- [Required action]:
Stopping at the line that holds "### TensorFlow Object Detection Model Zoo", repeat the lines below exactly, starting from the very first and including that final line.

=== Section Start ===

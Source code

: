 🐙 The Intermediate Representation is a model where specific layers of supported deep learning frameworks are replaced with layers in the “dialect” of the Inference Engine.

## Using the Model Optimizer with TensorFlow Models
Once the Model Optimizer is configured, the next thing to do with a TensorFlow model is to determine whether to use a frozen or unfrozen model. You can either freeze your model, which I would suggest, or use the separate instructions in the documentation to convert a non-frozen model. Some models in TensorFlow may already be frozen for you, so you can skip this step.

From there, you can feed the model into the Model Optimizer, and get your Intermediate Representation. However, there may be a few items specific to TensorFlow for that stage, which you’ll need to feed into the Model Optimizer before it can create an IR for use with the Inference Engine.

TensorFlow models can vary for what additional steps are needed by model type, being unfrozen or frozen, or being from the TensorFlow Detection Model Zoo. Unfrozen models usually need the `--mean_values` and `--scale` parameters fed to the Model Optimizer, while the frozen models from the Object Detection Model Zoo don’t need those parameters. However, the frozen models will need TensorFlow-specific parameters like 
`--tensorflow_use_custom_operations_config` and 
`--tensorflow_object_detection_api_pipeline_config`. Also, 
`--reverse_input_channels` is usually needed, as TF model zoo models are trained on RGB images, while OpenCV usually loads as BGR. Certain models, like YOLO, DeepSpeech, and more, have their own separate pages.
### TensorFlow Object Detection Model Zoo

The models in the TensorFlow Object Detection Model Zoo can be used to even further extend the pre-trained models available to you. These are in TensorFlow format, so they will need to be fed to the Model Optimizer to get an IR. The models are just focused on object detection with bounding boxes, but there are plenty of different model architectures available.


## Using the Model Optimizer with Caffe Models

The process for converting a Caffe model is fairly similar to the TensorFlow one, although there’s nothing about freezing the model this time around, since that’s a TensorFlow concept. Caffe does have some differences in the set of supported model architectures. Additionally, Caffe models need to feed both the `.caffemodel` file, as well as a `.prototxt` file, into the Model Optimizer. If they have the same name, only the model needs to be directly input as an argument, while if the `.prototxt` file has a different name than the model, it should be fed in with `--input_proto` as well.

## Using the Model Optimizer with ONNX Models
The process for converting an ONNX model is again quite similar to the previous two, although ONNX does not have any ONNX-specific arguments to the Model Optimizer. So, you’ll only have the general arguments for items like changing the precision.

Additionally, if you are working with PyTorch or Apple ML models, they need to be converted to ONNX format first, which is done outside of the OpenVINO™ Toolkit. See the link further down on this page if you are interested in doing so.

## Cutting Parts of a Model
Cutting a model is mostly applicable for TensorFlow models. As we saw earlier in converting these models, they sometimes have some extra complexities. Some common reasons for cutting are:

=== Section End ===

- [Written solution]:
Source code

: 🐙 The Intermediate Representation is a model where specific layers of supported deep learning frameworks are replaced with layers in the “dialect” of the Inference Engine.

## Using the Model Optimizer with TensorFlow Models
Once the Model Optimizer is configured, the next thing to do with a TensorFlow model is to determine whether to use a frozen or unfrozen model. You can either freeze your model, which I would suggest, or use the separate instructions in the documentation to convert a non-frozen model. Some models in TensorFlow may already be frozen for you, so you can skip this step.

From there, you can feed the model into the Model Optimizer, and get your Intermediate Representation. However, there may be a few items specific to TensorFlow for that stage, which you’ll need to feed into the Model Optimizer before it can create an IR for use with the Inference Engine.

TensorFlow models can vary for what additional steps are needed by model type, being unfrozen or frozen, or being from the TensorFlow Detection Model Zoo. Unfrozen models usually need the `--mean_values` and `--scale` parameters fed to the Model Optimizer, while the frozen models from the Object Detection Model Zoo don’t need those parameters. However, the frozen models will need TensorFlow-specific parameters like 
`--tensorflow_use_custom_operations_config` and 
`--tensorflow_object_detection_api_pipeline_config`. Also, 
`--reverse_input_channels` is usually needed, as TF model zoo models are trained on RGB images, while OpenCV usually loads as BGR. Certain models, like YOLO, DeepSpeech, and more, have their own separate pages.
### TensorFlow Object Detection Model Zoo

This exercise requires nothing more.